Big Data Reviews this time actually connect to my previous article entitled “Big Data Analysis” related to the benefits of what can be obtained by the Big Data platform. Current technological advances are able to condition a company to collect or store data from multiple sources that are in one container along with the increasing amount of data. Furthermore, the capacity of the capacity or store large volumes of data is then called the Big Data. That is, nowadays people know how to store data in large capacity, but the problem is not many people know how to analyze data in large capacity (Big Data Analytic) where the potential of Big Data technology actually exist in the creation of business insight and know Information is hidden from a large amount of unused data in the digital world by analysis. Before going deeper, here’s my understanding of Big Data.

Understanding Big Data

Big Data can be understood as very large amounts of data on internet protocol traffic such as internet user accounts, banking transaction data, sales transactions, stellar images, GPS, camera recorders, logs, user communications, trillions of posts, personal documents, Government documents, company documents, organization documents, videos, pictures, MP3 audio, email data, data providers and their customers, online games and other internet applications. Referring to very large and complex data so that storage and processing with traditional database applications is no longer adequate. Processing with traditional database applications for example is processing using MySQL database, MsSQL and the like. Thus, there is a need for a solution to some problems that require distributed systems for storage or computing needs because a problem can no longer be solved in one machine (single node / host) and the ability of the machine can no longer be scaled up. One of the main features of the big data tool or framework is the partition, which can answer the problem. But it is not a solution to all problems. Partitions themselves have some fairly binding limitations (strict) so that not all data models or computing problems can be solved with big data technology.
Because Big Data is often discussed with a broad topic, often misinterpretation of the Big Data itself. In addition the “buzzwords” in the articles on Big Data add further confusion. As if to conclude that Big Data can do anything, but it’s actually not that simple. For simplicity we can divide Big Data into some of the following topics:

  1. Big Data Technology: The most important thing here is understanding the difference between Big Data and Traditional Database (DWH: Data Warehouse).
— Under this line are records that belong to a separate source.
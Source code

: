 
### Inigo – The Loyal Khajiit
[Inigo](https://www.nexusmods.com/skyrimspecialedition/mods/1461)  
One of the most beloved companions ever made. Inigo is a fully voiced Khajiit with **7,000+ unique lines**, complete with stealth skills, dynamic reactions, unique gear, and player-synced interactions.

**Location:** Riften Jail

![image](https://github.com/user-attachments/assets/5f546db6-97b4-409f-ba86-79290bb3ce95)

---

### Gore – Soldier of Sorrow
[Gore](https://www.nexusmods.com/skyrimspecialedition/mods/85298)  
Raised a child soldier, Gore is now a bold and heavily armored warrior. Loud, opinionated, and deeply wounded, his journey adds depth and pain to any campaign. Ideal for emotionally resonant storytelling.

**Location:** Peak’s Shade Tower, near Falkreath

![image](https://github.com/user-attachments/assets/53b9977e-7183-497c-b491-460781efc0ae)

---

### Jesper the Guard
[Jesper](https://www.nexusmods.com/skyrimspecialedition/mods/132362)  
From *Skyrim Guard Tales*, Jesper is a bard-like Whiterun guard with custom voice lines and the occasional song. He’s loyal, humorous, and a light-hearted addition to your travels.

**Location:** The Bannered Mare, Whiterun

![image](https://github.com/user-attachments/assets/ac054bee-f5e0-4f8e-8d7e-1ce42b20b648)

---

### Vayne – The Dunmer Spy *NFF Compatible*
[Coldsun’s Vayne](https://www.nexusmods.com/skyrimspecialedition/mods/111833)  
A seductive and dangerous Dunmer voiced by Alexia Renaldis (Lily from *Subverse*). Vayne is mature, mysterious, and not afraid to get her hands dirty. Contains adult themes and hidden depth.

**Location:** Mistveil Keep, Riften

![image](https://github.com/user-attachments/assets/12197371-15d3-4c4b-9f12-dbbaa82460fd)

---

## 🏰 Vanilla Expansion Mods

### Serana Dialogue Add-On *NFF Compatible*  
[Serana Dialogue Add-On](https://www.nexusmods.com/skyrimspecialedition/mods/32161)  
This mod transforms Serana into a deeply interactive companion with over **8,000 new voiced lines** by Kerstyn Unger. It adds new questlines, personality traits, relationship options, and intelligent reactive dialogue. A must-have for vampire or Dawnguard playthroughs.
In big data technology we talk about hardware and software that can be used to store, process, and analyze data. A popular technique now is Hadoop-based and computational storage using Map Reduce (Yarn).
  2. Big Data Science: If the company uses Big Data to perform the functions that have been done by DWH (and ETL Platform), Big Data in this case is nothing more than a replacement or complement of DWH itself. Big Data Science talks about algorithms used to solve specific problems. For example: determining whether Welly’s name is a male or female name? Using a classification technique such as Naive Bayes, it can be solved easily.
  3. Big Data Cases: For example one on one campaign by Bank to its customers through email, sms, and social media. Banks send specific promotional expenditures based on customer profiles contained in Banks combined with data on their Twitter or Facebook. Seen here Big Data Case includes technology selection and selection of appropriate algorithms. In Big Data Case we talk about big data implementation in real field.
  4. Big Data Visualization: The data must be processed and displayed intuitively. Here there is an application role that can explore Big Data in order to obtain useful conclusions. Some visualization techniques used such as network analysis friendship on facebook to see who is most influential in the group. Or use LinkedIn to track and analyze the skills, knowledge, experience, and career tracks of employees, former employees and prospective employees.

Based on the above explanation now you already know what is meant Big Data and from the four points above it turns Big Data can not be separated from three things that are very important, that is how to store data, the process of analyzing and the results of the analysis process which I then summarized as Big Data Analytical. Because the hope Big Data not only as a large data warehouse of the virtual world (digital) but also must be able to provide benefits or added value for the real world. Furthermore, in accordance with the title of this article I will begin to describe what are the problems in the Big Data related in analyzing it.

Problems In Big Data Analysis: Inflexible data structure, swelling of storage consumption, inefficient computing process, heterogeneity problem, analysis result is only deterministic (not decision making).

But for the opportunity this time I will explain three problems, namely the inflexible data structure, the swelling of storage consumption, the process of inefficient computing, where three things are concerned with the preparation of data structures that lead to the ability of the partition of big data.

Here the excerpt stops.